In other words, a foreign key is the primary key of one table that appears in some other table. In our database, Person.ident
is the primary key in the Person
table, while Survey.person
is a foreign key relating the Survey
table's entries to entries in Person
.
Most database designers believe that every table should have a well-defined primary key. They also believe that this key should be separate from the data itself, so that if we ever need to change the data, we only need to make one change in one place. One easy way to do this is to create an arbitrary, unique ID for each record as we add it to the database. This is actually very common: those IDs have names like "student numbers" and "patient numbers", and they almost always turn out to have originally been a unique record identifier in some database system or other. As the query below demonstrates, SQLite automatically numbers records as they're added to tables, and we can use those record numbers in queries:
%%sql
select rowid, * from Person;
Done.
rowid | ident | personal | family |
---|---|---|---|
1 | dyer | William | Dyer |
2 | pb | Frank | Pabodie |
3 | lake | Anderson | Lake |
4 | roe | Valentina | Roerich |
5 | danforth | Frank | Danforth |
Now that we have seen how joins work, we can see why the relational model is so useful and how best to use it.

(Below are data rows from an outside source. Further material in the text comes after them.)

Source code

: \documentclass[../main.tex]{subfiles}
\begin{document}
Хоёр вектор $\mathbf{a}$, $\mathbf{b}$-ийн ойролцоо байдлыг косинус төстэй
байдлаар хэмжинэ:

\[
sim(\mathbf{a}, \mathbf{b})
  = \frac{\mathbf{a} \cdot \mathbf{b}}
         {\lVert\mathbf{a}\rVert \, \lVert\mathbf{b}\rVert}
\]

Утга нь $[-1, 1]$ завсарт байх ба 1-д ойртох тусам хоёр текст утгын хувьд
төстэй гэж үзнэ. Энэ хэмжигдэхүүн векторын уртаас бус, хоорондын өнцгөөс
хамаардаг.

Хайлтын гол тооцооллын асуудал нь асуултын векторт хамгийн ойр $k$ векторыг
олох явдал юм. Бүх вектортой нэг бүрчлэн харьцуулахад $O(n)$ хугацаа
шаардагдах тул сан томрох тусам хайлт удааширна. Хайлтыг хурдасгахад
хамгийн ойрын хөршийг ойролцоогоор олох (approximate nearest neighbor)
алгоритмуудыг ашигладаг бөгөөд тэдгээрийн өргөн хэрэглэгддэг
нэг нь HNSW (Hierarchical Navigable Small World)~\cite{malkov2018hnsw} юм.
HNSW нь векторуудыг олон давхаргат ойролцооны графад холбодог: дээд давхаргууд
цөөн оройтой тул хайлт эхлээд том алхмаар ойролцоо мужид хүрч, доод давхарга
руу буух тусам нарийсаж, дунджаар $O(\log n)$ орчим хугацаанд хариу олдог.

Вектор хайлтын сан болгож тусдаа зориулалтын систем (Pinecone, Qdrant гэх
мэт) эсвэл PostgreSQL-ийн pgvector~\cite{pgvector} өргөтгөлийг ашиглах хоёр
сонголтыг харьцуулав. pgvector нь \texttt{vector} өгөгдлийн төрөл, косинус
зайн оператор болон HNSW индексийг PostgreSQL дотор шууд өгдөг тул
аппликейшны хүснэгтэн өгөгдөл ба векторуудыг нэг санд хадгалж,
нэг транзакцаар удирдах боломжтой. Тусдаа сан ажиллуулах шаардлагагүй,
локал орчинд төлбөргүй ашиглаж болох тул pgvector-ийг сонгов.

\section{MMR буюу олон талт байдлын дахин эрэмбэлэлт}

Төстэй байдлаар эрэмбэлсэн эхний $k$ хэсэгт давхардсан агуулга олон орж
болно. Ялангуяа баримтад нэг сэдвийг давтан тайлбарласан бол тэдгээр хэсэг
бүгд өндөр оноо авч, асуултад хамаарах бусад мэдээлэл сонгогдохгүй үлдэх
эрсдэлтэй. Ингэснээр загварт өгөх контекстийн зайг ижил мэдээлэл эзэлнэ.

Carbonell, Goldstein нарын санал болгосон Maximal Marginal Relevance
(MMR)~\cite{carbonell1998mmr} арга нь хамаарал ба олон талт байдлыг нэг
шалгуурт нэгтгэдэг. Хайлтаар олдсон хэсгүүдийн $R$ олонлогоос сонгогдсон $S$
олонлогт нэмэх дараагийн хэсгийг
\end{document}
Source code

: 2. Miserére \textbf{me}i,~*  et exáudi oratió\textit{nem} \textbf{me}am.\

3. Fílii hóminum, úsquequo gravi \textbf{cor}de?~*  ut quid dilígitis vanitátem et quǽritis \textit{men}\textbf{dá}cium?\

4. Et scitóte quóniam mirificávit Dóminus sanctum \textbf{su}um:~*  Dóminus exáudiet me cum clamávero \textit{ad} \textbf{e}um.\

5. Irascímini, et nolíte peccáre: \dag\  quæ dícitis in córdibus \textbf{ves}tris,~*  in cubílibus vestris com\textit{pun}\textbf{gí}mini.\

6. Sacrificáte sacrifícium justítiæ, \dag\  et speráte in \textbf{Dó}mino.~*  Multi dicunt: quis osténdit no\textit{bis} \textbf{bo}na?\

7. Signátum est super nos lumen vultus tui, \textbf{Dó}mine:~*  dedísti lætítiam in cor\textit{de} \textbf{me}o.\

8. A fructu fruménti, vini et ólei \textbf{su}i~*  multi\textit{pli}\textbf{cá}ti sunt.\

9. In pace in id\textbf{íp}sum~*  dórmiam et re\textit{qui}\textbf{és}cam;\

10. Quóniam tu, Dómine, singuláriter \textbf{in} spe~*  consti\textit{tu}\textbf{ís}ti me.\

The first rule is that every value should be atomic, i.e., not contain parts that we might want to work with separately. We store personal and family names in separate columns instead of putting the entire name in one column so that we don't have to use substring operations to get the name's components. More importantly, we store the two parts of the name separately because splitting on spaces is unreliable: just think of a name like "Eloise St. Cyr" or "Jan Mikkel Steubart".
The second rule is that every record should have a unique primary key. This can be a serial number that has no intrinsic meaning, one of the values in the record (like the ident
field in the Person
table), or even a combination of values: the triple (taken, person, quant)
from the Survey
table uniquely identifies every measurement.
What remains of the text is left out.